Records to process Block Start
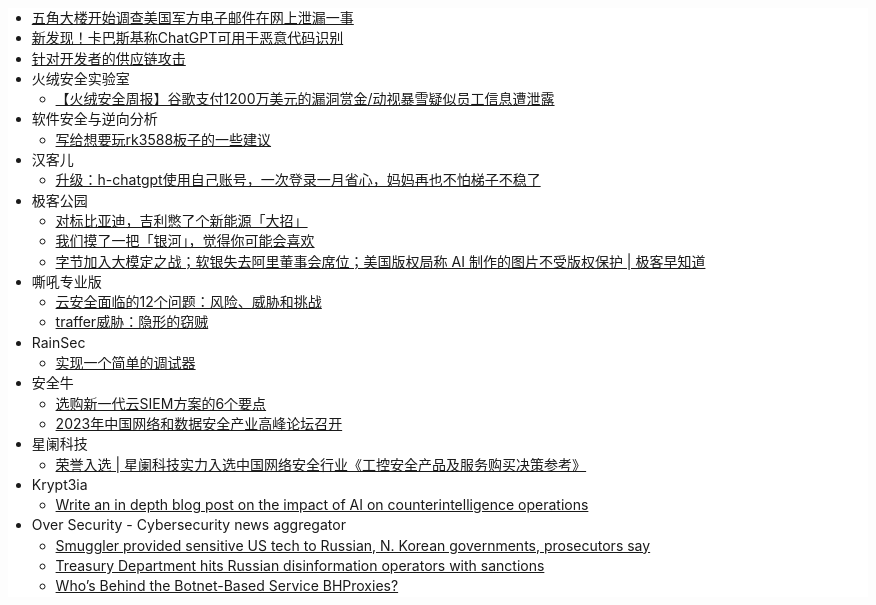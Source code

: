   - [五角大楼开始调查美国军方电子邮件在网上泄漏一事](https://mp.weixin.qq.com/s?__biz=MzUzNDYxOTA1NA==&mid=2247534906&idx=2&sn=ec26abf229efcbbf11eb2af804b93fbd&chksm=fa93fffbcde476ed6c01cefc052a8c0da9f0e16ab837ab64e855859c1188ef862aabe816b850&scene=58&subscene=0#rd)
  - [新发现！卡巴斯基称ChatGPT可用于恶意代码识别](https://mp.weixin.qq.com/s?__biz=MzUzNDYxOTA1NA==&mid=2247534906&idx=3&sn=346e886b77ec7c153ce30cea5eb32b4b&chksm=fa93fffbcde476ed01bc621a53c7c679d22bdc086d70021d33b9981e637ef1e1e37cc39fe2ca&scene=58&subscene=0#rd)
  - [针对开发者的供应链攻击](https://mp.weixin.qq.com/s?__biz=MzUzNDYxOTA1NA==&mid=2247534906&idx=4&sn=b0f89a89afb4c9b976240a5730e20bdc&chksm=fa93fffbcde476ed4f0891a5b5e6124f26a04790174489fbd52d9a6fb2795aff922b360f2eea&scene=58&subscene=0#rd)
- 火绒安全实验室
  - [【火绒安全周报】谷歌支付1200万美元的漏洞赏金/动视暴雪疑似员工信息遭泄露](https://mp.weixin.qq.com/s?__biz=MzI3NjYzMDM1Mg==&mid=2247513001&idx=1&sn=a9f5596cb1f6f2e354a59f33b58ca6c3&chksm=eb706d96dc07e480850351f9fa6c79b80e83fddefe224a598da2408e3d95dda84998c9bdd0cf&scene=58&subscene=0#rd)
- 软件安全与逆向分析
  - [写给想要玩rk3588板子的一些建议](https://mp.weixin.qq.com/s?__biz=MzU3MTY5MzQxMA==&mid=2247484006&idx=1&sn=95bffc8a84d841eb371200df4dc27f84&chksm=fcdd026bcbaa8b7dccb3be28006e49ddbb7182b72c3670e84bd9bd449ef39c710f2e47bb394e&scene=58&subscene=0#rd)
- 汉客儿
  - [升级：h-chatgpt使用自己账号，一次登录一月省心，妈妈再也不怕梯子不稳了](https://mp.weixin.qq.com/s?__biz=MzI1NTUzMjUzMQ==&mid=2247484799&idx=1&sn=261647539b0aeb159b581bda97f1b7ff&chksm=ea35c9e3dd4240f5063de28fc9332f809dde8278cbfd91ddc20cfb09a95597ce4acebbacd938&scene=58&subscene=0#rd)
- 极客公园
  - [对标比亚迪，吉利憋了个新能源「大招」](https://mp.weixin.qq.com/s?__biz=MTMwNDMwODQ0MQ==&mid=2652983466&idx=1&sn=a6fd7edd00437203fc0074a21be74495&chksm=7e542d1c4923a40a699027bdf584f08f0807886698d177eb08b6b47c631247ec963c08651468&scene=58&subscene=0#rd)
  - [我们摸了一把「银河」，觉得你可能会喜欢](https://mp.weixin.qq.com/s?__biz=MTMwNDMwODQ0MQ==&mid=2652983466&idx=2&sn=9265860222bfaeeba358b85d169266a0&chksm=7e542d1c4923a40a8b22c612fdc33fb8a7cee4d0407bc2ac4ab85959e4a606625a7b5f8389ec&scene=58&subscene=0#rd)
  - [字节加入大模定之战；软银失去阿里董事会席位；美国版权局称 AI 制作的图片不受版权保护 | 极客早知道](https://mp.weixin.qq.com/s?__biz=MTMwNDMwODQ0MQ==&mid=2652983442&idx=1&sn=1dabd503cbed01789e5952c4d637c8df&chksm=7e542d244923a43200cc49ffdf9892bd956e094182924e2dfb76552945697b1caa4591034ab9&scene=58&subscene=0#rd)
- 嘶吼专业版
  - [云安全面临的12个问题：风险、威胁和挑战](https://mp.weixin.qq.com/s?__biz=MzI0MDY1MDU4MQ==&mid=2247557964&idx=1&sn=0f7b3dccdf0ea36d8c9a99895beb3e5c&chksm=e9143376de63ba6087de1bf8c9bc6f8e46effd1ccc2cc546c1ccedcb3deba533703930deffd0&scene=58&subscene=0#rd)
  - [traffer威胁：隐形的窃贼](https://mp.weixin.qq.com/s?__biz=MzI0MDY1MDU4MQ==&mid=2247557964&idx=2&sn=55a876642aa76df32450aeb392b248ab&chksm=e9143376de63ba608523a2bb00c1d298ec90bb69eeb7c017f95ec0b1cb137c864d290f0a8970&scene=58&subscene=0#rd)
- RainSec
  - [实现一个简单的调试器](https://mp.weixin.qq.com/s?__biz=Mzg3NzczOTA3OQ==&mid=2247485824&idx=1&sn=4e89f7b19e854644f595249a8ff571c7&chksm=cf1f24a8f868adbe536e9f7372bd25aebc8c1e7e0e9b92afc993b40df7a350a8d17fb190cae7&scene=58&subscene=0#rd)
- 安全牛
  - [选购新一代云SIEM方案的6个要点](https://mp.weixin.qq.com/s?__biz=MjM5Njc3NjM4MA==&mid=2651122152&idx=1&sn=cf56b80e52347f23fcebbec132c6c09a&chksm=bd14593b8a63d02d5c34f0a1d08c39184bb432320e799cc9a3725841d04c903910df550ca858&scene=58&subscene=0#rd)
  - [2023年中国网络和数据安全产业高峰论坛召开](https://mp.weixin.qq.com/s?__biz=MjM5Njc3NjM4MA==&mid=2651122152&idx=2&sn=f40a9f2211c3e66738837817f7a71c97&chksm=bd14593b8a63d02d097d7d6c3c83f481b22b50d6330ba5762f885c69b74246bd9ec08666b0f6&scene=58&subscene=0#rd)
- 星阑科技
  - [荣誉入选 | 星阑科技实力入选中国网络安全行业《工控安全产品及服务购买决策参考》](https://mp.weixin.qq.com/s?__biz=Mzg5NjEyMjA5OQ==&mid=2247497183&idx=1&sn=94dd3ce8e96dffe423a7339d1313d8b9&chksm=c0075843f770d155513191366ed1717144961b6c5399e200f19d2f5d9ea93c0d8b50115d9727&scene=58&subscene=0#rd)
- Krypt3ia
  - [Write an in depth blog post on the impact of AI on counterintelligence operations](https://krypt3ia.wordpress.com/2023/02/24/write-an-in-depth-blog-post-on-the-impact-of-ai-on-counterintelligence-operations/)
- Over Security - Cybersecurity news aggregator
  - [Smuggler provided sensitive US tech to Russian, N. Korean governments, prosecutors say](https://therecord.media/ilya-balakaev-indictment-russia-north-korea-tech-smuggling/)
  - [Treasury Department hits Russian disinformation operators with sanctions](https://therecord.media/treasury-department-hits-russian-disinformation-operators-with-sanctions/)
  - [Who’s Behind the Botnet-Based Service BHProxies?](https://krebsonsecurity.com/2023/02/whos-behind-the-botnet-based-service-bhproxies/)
Records to process Block End
Activity:
Of the lines above, retype only those from the line containing "- [2023年中国网络和数" through the line containing "- Over Security", including both, exactly.

Written solution:
  - [2023年中国网络和数据安全产业高峰论坛召开](https://mp.weixin.qq.com/s?__biz=MjM5Njc3NjM4MA==&mid=2651122152&idx=2&sn=f40a9f2211c3e66738837817f7a71c97&chksm=bd14593b8a63d02d097d7d6c3c83f481b22b50d6330ba5762f885c69b74246bd9ec08666b0f6&scene=58&subscene=0#rd)
- 星阑科技
  - [荣誉入选 | 星阑科技实力入选中国网络安全行业《工控安全产品及服务购买决策参考》](https://mp.weixin.qq.com/s?__biz=Mzg5NjEyMjA5OQ==&mid=2247497183&idx=1&sn=94dd3ce8e96dffe423a7339d1313d8b9&chksm=c0075843f770d155513191366ed1717144961b6c5399e200f19d2f5d9ea93c0d8b50115d9727&scene=58&subscene=0#rd)
- Krypt3ia
  - [Write an in depth blog post on the impact of AI on counterintelligence operations](https://krypt3ia.wordpress.com/2023/02/24/write-an-in-depth-blog-post-on-the-impact-of-ai-on-counterintelligence-operations/)
- Over Security - Cybersecurity news aggregator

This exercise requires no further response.